#### [Data for this exercise]
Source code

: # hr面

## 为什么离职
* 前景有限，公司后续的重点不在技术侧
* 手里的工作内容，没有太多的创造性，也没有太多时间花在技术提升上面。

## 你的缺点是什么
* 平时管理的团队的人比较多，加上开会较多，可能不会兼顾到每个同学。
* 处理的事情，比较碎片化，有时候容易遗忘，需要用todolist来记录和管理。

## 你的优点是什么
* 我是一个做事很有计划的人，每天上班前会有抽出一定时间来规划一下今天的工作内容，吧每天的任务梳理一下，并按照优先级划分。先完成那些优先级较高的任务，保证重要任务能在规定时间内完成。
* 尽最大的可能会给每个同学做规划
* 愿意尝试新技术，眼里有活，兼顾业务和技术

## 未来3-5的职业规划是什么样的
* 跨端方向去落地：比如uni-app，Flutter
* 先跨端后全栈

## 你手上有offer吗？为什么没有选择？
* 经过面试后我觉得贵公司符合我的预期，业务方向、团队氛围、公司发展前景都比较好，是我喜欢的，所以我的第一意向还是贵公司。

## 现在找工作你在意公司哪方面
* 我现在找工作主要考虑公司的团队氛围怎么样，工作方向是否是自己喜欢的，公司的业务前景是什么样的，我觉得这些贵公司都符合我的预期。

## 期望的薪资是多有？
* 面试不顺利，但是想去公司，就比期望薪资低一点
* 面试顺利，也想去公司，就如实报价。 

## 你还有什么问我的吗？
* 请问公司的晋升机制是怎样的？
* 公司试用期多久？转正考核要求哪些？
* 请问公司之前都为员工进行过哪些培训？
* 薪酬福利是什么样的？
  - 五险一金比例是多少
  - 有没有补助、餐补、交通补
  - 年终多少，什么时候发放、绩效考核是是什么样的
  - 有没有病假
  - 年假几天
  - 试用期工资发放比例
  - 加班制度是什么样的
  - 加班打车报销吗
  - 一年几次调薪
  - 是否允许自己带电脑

#### [Exercise instructions]
Give the data again in full, exactly.

#### [Task answer]
Source code

: # hr面

## 为什么离职
* 前景有限，公司后续的重点不在技术侧
* 手里的工作内容，没有太多的创造性，也没有太多时间花在技术提升上面。

## 你的缺点是什么
* 平时管理的团队的人比较多，加上开会较多，可能不会兼顾到每个同学。
* 处理的事情，比较碎片化，有时候容易遗忘，需要用todolist来记录和管理。

## 你的优点是什么
* 我是一个做事很有计划的人，每天上班前会有抽出一定时间来规划一下今天的工作内容，吧每天的任务梳理一下，并按照优先级划分。先完成那些优先级较高的任务，保证重要任务能在规定时间内完成。
* 尽最大的可能会给每个同学做规划
* 愿意尝试新技术，眼里有活，兼顾业务和技术

## 未来3-5的职业规划是什么样的
* 跨端方向去落地：比如uni-app，Flutter
* 先跨端后全栈

## 你手上有offer吗？为什么没有选择？
* 经过面试后我觉得贵公司符合我的预期，业务方向、团队氛围、公司发展前景都比较好，是我喜欢的，所以我的第一意向还是贵公司。

## 现在找工作你在意公司哪方面
* 我现在找工作主要考虑公司的团队氛围怎么样，工作方向是否是自己喜欢的，公司的业务前景是什么样的，我觉得这些贵公司都符合我的预期。

## 期望的薪资是多有？
* 面试不顺利，但是想去公司，就比期望薪资低一点
* 面试顺利，也想去公司，就如实报价。 

## 你还有什么问我的吗？
* 请问公司的晋升机制是怎样的？
* 公司试用期多久？转正考核要求哪些？
* 请问公司之前都为员工进行过哪些培训？
* 薪酬福利是什么样的？
  - 五险一金比例是多少
  - 有没有补助、餐补、交通补
  - 年终多少，什么时候发放、绩效考核是是什么样的
  - 有没有病假
  - 年假几天
  - 试用期工资发放比例
  - 加班制度是什么样的
  - 加班打车报销吗
  - 一年几次调薪
  - 是否允许自己带电脑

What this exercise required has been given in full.